Third, diplomatic reconfigurations represent a central vector of transformation. Relations between Israel and several African countries have deepened, particularly in the aftermath of the Abraham Accords.
However, these relations extend beyond political normalization. Israel has increasingly positioned itself as a strategic technological partner in areas such as precision agriculture, water management, cybersecurity, and defense technologies, including unmanned systems.
Empirical cases from Kenya and Rwanda demonstrate that Israel’s agricultural initiatives are seeking to deliver tangible political benefits by helping to boost productivity in regions facing water shortages.
These partnerships illustrate a broader shift toward outcome-driven cooperation, where tangible benefits outweigh ideological alignment.
In this evolving context, African foreign policy can be conceptualized through the framework of “balanced pragmatism.”
This approach is defined by the deliberate avoidance of rigid geopolitical alignments and the strategic pursuit of diversified partnerships to optimize economic and security outcomes.
Diversified partnerships
Africa is no longer a space to be aligned; it is increasingly a space that aligns others through selective engagement.
This logic is reflected in the emergence of three ideal-type categories of African states. The first group includes countries relatively aligned with the dominant international system, such as Kenya, Morocco, and Ghana.
The second group adopts a strategy of balanced multilateralism, exemplified by Ethiopia and Côte d’Ivoire, where diversification serves as a risk management tool.
The third group consists of states with more critical or revisionist orientations, including Algeria, Mali, and Niger, while South Africa maintains a more normative and value-driven posture, particularly on the Palestinian issue.
This differentiation underscores a critical structural shift: Africa can no longer be understood as a homogeneous geopolitical entity but rather as a constellation of actors exercising differentiated strategic agency.
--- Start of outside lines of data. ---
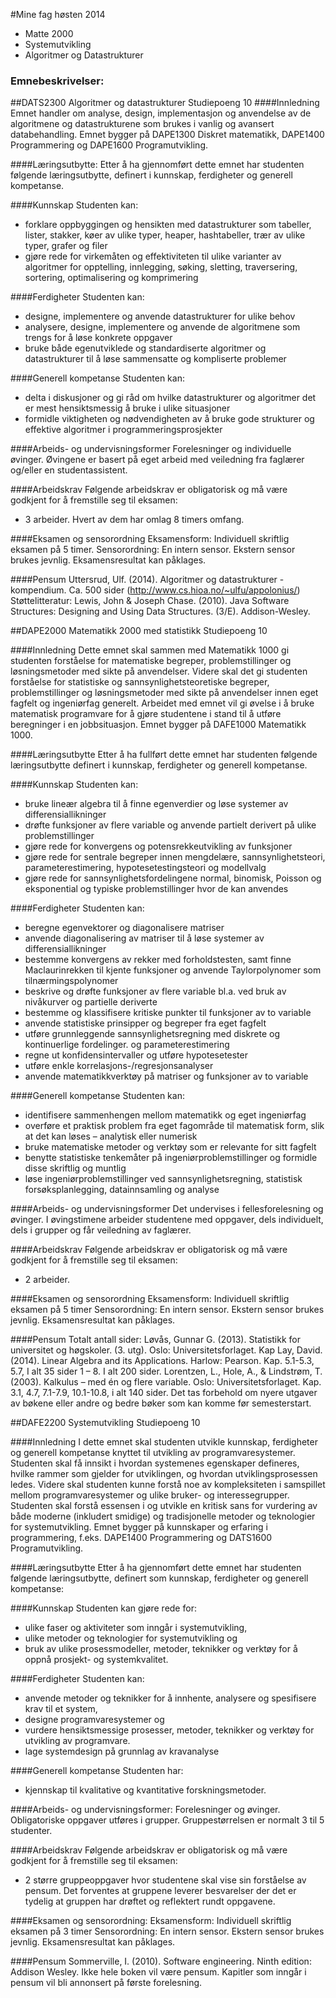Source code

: #Mine fag høsten 2014
- Matte 2000
- Systemutvikling
- Algoritmer og Datastrukturer

### Emnebeskrivelser:
##DATS2300 Algoritmer og datastrukturer
Studiepoeng 10
####Innledning
Emnet handler om analyse, design, implementasjon og anvendelse av de algoritmene og
datastrukturene som brukes i vanlig og avansert databehandling. Emnet bygger på
DAPE1300 Diskret matematikk, DAPE1400 Programmering og DAPE1600 Programutvikling.

####Læringsutbytte:
Etter å ha gjennomført dette emnet har studenten følgende læringsutbytte, definert i
kunnskap, ferdigheter og generell kompetanse.

####Kunnskap
Studenten kan:
- forklare oppbyggingen og hensikten med datastrukturer som tabeller, lister, stakker,
køer av ulike typer, heaper, hashtabeller, trær av ulike typer, grafer og filer
- gjøre rede for virkemåten og effektiviteten til ulike varianter av algoritmer for
opptelling, innlegging, søking, sletting, traversering, sortering, optimalisering og
komprimering

####Ferdigheter
Studenten kan:
- designe, implementere og anvende datastrukturer for ulike behov
- analysere, designe, implementere og anvende de algoritmene som trengs for å løse
konkrete oppgaver
- bruke både egenutviklede og standardiserte algoritmer og datastrukturer til å løse
sammensatte og kompliserte problemer

####Generell kompetanse
Studenten kan:
- delta i diskusjoner og gi råd om hvilke datastrukturer og algoritmer det er mest
hensiktsmessig å bruke i ulike situasjoner
- formidle viktigheten og nødvendigheten av å bruke gode strukturer og effektive
algoritmer i programmeringsprosjekter

####Arbeids- og undervisningsformer
Forelesninger og individuelle øvinger. Øvingene er basert på eget arbeid med veiledning fra
faglærer og/eller en studentassistent.

####Arbeidskrav
Følgende arbeidskrav er obligatorisk og må være godkjent for å fremstille seg til eksamen:
- 3 arbeider. Hvert av dem har omlag 8 timers omfang.

####Eksamen og sensorordning
Eksamensform: Individuell skriftlig eksamen på 5 timer.
Sensorordning: En intern sensor. Ekstern sensor brukes jevnlig.
Eksamensresultat kan påklages.

####Pensum
Uttersrud, Ulf. (2014). Algoritmer og datastrukturer - kompendium. Ca. 500 sider
 (http://www.cs.hioa.no/~ulfu/appolonius/)
 Støttelitteratur:
Lewis, John & Joseph Chase. (2010). Java Software Structures: Designing and Using Data
 Structures. (3/E). Addison-Wesley.

##DAPE2000 Matematikk 2000 med statistikk
Studiepoeng 10

####Innledning
Dette emnet skal sammen med Matematikk 1000 gi studenten forståelse for matematiske
begreper, problemstillinger og løsningsmetoder med sikte på anvendelser. Videre skal det gi
studenten forståelse for statistiske og sannsynlighetsteoretiske begreper, problemstillinger
og løsningsmetoder med sikte på anvendelser innen eget fagfelt og ingeniørfag generelt.
Arbeidet med emnet vil gi øvelse i å bruke matematisk programvare for å gjøre studentene i
stand til å utføre beregninger i en jobbsituasjon. Emnet bygger på DAFE1000 Matematikk
1000.

####Læringsutbytte
Etter å ha fullført dette emnet har studenten følgende læringsutbytte definert i kunnskap,
ferdigheter og generell kompetanse.

####Kunnskap
Studenten kan:
- bruke lineær algebra til å finne egenverdier og løse systemer av differensiallikninger
- drøfte funksjoner av flere variable og anvende partielt derivert på ulike
problemstillinger
- gjøre rede for konvergens og potensrekkeutvikling av funksjoner
- gjøre rede for sentrale begreper innen mengdelære, sannsynlighetsteori,
parameterestimering, hypotesetestingsteori og modellvalg
- gjøre rede for sannsynlighetsfordelingene normal, binomisk, Poisson og eksponential
og typiske problemstillinger hvor de kan anvendes

####Ferdigheter
Studenten kan:
- beregne egenvektorer og diagonalisere matriser
- anvende diagonalisering av matriser til å løse systemer av differensiallikninger
- bestemme konvergens av rekker med forholdstesten, samt finne Maclaurinrekken til
kjente funksjoner og anvende Taylorpolynomer som tilnærmingspolynomer
- beskrive og drøfte funksjoner av flere variable bl.a. ved bruk av nivåkurver og partielle
deriverte
- bestemme og klassifisere kritiske punkter til funksjoner av to variable
- anvende statistiske prinsipper og begreper fra eget fagfelt
- utføre grunnleggende sannsynlighetsregning med diskrete og kontinuerlige
fordelinger. og parameterestimering
- regne ut konfidensintervaller og utføre hypotesetester
- utføre enkle korrelasjons-/regresjonsanalyser
- anvende matematikkverktøy på matriser og funksjoner av to variable

####Generell kompetanse
Studenten kan:
- identifisere sammenhengen mellom matematikk og eget ingeniørfag
- overføre et praktisk problem fra eget fagområde til matematisk form, slik at det kan
løses – analytisk eller numerisk
- bruke matematiske metoder og verktøy som er relevante for sitt fagfelt
- benytte statistiske tenkemåter på ingeniørproblemstillinger og formidle disse skriftlig
og muntlig
- løse ingeniørproblemstillinger ved sannsynlighetsregning, statistisk
forsøksplanlegging, datainnsamling og analyse

####Arbeids- og undervisningsformer
Det undervises i fellesforelesning og øvinger. I øvingstimene arbeider studentene med
oppgaver, dels individuelt, dels i grupper og får veiledning av faglærer.

####Arbeidskrav
Følgende arbeidskrav er obligatorisk og må være godkjent for å fremstille seg til eksamen:
- 2 arbeider.

####Eksamen og sensorordning
Eksamensform: Individuell skriftlig eksamen på 5 timer
Sensorordning: En intern sensor. Ekstern sensor brukes jevnlig.
Eksamensresultat kan påklages.

####Pensum
Totalt antall sider:
Løvås, Gunnar G. (2013). Statistikk for universitet og høgskoler. (3. utg). Oslo:
 Universitetsforlaget. Kap
Lay, David. (2014). Linear Algebra and its Applications. Harlow: Pearson. Kap. 5.1-5.3, 5.7, I
 alt 35 sider 1 – 8. I alt 200 sider.
Lorentzen, L., Hole, A., & Lindstrøm, T. (2003). Kalkulus – med én og flere variable.
 Oslo: Universitetsforlaget. Kap. 3.1, 4.7, 7.1-7.9, 10.1-10.8, i alt 140 sider.
Det tas forbehold om nyere utgaver av bøkene eller andre og bedre bøker som kan komme
før semesterstart.

##DAFE2200 Systemutvikling
Studiepoeng 10

####Innledning
I dette emnet skal studenten utvikle kunnskap, ferdigheter og generell kompetanse knyttet til
utvikling av programvaresystemer. Studenten skal få innsikt i hvordan systemenes
egenskaper defineres, hvilke rammer som gjelder for utviklingen, og hvordan
utviklingsprosessen ledes. Videre skal studenten kunne forstå noe av kompleksiteten i
samspillet mellom programvaresystemer og ulike bruker- og interessegrupper. Studenten
skal forstå essensen i og utvikle en kritisk sans for vurdering av både moderne (inkludert
smidige) og tradisjonelle metoder og teknologier for systemutvikling. Emnet bygger på
kunnskaper og erfaring i programmering, f.eks. DAPE1400 Programmering og DATS1600
Programutvikling.

####Læringsutbytte
Etter å ha gjennomført dette emnet har studenten følgende læringsutbytte, definert som
kunnskap, ferdigheter og generell kompetanse:

####Kunnskap
Studenten kan gjøre rede for:
- ulike faser og aktiviteter som inngår i systemutvikling,
- ulike metoder og teknologier for systemutvikling og
- bruk av ulike prosessmodeller, metoder, teknikker og verktøy for å oppnå prosjekt- og
systemkvalitet.

####Ferdigheter
Studenten kan:
- anvende metoder og teknikker for å innhente, analysere og spesifisere krav til et
system,
- designe programvaresystemer og
- vurdere hensiktsmessige prosesser, metoder, teknikker og verktøy for utvikling av
programvare.
- lage systemdesign på grunnlag av kravanalyse

####Generell kompetanse
Studenten har:
- kjennskap til kvalitative og kvantitative forskningsmetoder.

####Arbeids- og undervisningsformer:
Forelesninger og øvinger. Obligatoriske oppgaver utføres i grupper. Gruppestørrelsen er
normalt 3 til 5 studenter.

####Arbeidskrav
Følgende arbeidskrav er obligatorisk og må være godkjent for å fremstille seg til eksamen:
- 2 større gruppeoppgaver hvor studentene skal vise sin forståelse av pensum. Det
forventes at gruppene leverer besvarelser der det er tydelig at gruppen har drøftet
og reflektert rundt oppgavene.

####Eksamen og sensorordning:
Eksamensform: Individuell skriftlig eksamen på 3 timer
Sensorordning: En intern sensor. Ekstern sensor brukes jevnlig.
Eksamensresultat kan påklages.

####Pensum
Sommerville, I. (2010). Software engineering. Ninth edition: Addison Wesley. Ikke hele boken
 vil være pensum. Kapitler som inngår i pensum vil bli annonsert på første forelesning.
From a world-systems perspective (Wallerstein), certain African economies are gradually transitioning from peripheral to semi-peripheral positions. Nigeria provides a compelling illustration of this trajectory.
Leveraging its energy resources, demographic scale, and regional influence, Nigeria is enhancing its geopolitical relevance, even as it remains constrained by structural vulnerabilities.
This transition is further reinforced by deepening economic engagement with China and the expansion of BRICS, which offer partial alternatives to Western-dominated financial systems (IMF, World Bank).
Looking ahead, three strategic trajectories can be identified for Africa: passive adaptation, balanced multilateralism, and the assertion of strategic agency.
Current trends suggest a gradual movement toward the latter, contingent upon the strengthening of institutional capacity.

Policy priorities
In terms of policy priorities, three areas stand out: first, advancing intra-African energy integration to mitigate exposure to external shocks; second, institutionalizing multi-aligned diplomatic strategies; and third, enhancing the coordination capacity of the African Union as a continental actor.
In conclusion, US–Israel–Iran tensions represent both an external constraint and a strategic opportunity for Africa. The continent is no longer merely reactive but increasingly proactive in navigating global power dynamics.
However, this trajectory remains inherently fragile. If balanced pragmatism fails to evolve into an institutionalized and coordinated strategy, Africa risks reverting to its historical role as a passive arena of great-power competition.
Conversely, if successfully consolidated, this approach may mark a durable transition toward Africa’s emergence as a consequential actor within the multipolar international system.